** Problem requirements **
Select and reproduce each line of the listing below that bears the string "textbf".

************

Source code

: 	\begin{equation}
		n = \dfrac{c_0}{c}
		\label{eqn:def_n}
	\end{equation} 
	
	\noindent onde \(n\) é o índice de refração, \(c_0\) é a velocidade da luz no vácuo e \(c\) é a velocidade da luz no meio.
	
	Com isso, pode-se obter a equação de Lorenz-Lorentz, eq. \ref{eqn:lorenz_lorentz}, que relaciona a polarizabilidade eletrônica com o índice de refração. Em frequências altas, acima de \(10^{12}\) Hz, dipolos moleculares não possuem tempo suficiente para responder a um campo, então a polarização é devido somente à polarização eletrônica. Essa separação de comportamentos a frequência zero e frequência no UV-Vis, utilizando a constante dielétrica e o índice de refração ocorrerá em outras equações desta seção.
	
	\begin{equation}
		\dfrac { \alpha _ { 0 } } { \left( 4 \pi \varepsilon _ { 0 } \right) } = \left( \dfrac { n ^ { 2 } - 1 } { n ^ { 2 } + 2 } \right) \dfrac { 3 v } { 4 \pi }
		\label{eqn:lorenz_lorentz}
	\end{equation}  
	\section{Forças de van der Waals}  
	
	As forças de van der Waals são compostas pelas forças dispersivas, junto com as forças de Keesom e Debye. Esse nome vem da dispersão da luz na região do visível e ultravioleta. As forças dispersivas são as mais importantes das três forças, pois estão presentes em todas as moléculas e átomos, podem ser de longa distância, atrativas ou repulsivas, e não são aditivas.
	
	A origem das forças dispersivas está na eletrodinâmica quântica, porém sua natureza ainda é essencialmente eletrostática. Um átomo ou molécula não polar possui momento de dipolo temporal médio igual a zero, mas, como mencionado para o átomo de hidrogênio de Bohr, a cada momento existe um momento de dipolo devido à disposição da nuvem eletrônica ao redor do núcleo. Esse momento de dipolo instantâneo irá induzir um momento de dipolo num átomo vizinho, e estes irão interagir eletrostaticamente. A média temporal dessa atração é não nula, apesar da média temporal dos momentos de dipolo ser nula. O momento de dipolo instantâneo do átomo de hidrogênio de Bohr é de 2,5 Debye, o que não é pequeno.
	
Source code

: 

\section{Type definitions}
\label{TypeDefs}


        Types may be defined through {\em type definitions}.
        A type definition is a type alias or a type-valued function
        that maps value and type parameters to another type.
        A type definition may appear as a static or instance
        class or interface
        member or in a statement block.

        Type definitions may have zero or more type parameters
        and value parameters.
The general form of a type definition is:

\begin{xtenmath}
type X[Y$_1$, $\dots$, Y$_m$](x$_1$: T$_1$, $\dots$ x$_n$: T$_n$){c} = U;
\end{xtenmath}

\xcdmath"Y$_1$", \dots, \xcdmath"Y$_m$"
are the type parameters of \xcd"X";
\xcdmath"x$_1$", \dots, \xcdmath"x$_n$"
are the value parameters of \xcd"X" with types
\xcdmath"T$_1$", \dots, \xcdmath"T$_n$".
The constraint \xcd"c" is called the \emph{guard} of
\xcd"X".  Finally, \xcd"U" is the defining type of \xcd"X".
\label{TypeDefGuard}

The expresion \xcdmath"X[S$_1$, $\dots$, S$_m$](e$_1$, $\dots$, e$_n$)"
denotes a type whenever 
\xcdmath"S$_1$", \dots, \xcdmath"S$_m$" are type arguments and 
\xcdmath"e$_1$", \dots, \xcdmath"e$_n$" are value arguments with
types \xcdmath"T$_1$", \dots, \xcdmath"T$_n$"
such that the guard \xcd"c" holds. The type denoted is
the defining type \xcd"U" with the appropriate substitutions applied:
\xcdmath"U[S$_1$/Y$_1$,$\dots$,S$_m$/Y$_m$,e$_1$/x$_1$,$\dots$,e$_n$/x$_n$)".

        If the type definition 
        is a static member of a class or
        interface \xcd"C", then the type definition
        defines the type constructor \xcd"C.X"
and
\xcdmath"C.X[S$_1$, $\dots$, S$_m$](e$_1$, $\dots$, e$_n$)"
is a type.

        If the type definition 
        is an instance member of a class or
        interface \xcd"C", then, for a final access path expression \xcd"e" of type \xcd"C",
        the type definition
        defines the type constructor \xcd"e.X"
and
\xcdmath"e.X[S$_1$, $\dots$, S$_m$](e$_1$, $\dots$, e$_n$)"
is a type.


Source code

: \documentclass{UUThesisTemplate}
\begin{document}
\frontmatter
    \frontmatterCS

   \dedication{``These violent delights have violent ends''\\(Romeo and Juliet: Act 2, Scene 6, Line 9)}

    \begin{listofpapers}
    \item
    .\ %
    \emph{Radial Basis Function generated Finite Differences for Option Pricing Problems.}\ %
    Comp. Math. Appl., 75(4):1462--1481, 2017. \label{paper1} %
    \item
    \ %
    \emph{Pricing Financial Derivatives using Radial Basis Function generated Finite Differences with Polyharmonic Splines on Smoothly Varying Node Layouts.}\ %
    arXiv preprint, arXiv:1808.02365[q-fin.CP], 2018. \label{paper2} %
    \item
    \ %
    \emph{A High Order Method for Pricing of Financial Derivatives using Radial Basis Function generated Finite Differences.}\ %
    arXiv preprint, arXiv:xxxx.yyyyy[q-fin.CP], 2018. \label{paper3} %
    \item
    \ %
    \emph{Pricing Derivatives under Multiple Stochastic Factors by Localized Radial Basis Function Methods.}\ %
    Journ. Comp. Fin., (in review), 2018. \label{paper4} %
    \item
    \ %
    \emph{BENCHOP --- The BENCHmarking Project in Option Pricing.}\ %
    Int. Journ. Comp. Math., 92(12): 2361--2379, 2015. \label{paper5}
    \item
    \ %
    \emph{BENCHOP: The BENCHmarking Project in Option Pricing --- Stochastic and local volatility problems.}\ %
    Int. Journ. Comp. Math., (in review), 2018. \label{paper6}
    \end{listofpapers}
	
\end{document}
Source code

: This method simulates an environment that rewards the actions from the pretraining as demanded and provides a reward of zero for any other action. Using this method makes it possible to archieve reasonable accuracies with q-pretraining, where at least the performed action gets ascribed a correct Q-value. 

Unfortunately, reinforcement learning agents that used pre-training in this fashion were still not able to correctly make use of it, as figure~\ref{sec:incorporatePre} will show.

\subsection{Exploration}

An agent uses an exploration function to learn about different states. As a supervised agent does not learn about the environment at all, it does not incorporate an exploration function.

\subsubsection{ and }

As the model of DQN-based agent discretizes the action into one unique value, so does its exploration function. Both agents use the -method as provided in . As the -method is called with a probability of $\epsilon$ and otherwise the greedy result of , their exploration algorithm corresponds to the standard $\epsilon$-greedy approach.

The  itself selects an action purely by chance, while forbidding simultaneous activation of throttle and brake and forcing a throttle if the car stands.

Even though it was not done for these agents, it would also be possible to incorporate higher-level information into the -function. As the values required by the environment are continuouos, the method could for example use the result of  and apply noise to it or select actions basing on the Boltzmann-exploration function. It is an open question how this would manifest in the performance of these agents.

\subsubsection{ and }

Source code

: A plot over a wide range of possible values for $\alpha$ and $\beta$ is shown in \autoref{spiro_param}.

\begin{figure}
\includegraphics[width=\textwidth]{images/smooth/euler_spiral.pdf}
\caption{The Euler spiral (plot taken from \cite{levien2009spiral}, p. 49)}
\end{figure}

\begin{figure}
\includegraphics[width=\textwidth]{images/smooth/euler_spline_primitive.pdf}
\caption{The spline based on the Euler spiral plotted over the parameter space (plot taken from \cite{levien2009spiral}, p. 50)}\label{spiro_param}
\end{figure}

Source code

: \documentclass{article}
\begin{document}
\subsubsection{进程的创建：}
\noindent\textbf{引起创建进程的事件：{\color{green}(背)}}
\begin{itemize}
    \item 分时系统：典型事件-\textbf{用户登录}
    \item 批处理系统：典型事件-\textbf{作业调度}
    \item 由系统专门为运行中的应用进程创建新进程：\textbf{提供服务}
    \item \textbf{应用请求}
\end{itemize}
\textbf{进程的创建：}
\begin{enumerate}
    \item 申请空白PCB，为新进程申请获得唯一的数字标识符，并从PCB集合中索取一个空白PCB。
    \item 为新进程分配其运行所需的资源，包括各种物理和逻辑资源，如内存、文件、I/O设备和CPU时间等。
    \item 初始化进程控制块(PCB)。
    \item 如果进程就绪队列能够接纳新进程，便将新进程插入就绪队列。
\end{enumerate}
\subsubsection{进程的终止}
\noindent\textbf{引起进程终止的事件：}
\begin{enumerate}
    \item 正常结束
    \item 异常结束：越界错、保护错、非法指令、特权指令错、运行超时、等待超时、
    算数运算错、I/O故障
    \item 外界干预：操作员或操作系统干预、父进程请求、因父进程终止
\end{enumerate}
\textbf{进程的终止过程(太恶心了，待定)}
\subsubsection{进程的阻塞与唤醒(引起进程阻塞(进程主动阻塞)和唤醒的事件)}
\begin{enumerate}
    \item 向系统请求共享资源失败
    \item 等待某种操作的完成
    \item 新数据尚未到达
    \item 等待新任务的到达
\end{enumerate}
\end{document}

************

** Written answer **
\noindent\textbf{引起创建进程的事件：{\color{green}(背)}}
    \item 分时系统：典型事件-\textbf{用户登录}
    \item 批处理系统：典型事件-\textbf{作业调度}
    \item 由系统专门为运行中的应用进程创建新进程：\textbf{提供服务}
    \item \textbf{应用请求}
\textbf{进程的创建：}
\noindent\textbf{引起进程终止的事件：}
\textbf{进程的终止过程(太恶心了，待定)}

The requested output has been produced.